O Acre fechou 2025 com 502 casos de tuberculose e uma taxa de 56,8 ocorrências por 100 mil habitantes, acima da média brasileira, de 39,5 por 100 mil. Os números colocam o estado entre as unidades da federação com maior incidência da doença no país, em um cenário nacional que contabilizou 84.368 casos novos no ano.
No estado, 443 notificações — 88,2% do total — foram de tuberculose pulmonar, a forma mais transmissível. Entre os pacientes, 63,3% eram homens e 36,7% mulheres, perfil que acompanha o padrão observado no país.
A testagem para HIV entre pessoas com tuberculose alcançou 95,8% dos casos novos no Acre em 2025, com 481 pessoas testadas. A coinfecção TB-HIV apareceu em 27 pacientes, o equivalente a 5,4% dos casos novos. Entre os coinfectados, 74,1% estavam em tratamento com terapia antirretroviral.
O estado registrou dois diagnósticos de tuberculose feitos apenas após o óbito, número que corresponde a 0,3% do total. No acompanhamento dos casos, a taxa de cura entre pacientes novos chegou a 81,5%, com 81,8% nos casos pulmonares e 83,2% quando houve confirmação laboratorial. O tratamento diretamente observado, estratégia usada para reforçar a adesão ao esquema terapêutico, foi aplicado em 43,3% das notificações.

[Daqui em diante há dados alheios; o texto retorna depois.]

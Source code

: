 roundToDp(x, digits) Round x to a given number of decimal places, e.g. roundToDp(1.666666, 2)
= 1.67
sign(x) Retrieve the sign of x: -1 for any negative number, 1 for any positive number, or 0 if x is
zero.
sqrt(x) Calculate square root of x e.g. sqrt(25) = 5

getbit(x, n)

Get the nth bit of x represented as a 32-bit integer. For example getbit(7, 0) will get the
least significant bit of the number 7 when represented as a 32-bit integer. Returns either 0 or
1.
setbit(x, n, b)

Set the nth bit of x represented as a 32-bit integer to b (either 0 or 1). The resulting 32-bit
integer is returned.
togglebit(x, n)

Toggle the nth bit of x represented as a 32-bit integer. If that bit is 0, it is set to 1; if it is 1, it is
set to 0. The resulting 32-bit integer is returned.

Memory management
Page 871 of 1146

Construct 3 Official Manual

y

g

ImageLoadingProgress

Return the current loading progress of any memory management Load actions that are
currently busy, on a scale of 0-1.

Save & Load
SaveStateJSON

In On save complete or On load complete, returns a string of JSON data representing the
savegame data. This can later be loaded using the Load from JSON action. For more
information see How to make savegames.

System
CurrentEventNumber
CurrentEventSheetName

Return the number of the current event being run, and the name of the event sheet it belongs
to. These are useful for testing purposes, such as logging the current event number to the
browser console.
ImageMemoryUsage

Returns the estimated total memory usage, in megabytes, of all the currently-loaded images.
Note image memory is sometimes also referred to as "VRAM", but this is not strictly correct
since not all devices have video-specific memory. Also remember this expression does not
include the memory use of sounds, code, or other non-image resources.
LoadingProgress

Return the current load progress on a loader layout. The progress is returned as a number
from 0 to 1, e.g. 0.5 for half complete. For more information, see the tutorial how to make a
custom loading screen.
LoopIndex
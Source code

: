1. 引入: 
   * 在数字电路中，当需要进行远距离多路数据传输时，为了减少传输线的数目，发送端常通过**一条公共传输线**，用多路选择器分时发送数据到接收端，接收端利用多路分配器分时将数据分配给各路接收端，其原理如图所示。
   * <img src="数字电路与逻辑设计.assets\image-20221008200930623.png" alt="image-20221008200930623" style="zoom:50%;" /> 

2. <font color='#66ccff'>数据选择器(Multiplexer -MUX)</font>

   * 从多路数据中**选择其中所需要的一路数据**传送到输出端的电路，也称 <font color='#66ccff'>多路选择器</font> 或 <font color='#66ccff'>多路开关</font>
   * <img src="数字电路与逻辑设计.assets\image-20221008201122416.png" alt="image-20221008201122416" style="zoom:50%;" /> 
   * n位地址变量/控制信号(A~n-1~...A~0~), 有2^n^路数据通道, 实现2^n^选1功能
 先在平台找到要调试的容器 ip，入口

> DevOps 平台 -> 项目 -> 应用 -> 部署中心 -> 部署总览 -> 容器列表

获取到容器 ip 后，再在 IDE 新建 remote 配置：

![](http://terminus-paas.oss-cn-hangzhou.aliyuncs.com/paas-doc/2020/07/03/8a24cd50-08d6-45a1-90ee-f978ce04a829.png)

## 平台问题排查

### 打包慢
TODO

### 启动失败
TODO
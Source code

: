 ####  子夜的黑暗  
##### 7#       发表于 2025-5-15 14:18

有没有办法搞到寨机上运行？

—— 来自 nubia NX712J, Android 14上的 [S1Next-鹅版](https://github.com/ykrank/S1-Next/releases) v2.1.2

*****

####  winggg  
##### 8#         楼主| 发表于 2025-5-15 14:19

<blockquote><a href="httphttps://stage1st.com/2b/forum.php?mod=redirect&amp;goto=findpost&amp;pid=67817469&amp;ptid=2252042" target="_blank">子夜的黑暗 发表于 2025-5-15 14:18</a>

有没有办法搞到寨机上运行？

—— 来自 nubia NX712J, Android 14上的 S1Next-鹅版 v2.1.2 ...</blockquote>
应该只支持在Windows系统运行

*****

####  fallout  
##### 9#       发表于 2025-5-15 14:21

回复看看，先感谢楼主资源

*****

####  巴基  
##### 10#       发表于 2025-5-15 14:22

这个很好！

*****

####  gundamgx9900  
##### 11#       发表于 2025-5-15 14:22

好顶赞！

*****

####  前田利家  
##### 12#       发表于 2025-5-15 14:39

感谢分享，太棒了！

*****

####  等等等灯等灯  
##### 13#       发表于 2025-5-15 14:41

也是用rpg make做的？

O abandono do tratamento permaneceu como um dos principais desafios: 9,6% dos casos novos interromperam o acompanhamento, percentual que sobe para 10,3% entre pacientes com tuberculose pulmonar. O resultado mantém a pressão sobre a rede de saúde, porque a interrupção aumenta o risco de transmissão e de agravamento do quadro, além de dificultar o controle da doença em áreas com incidência elevada.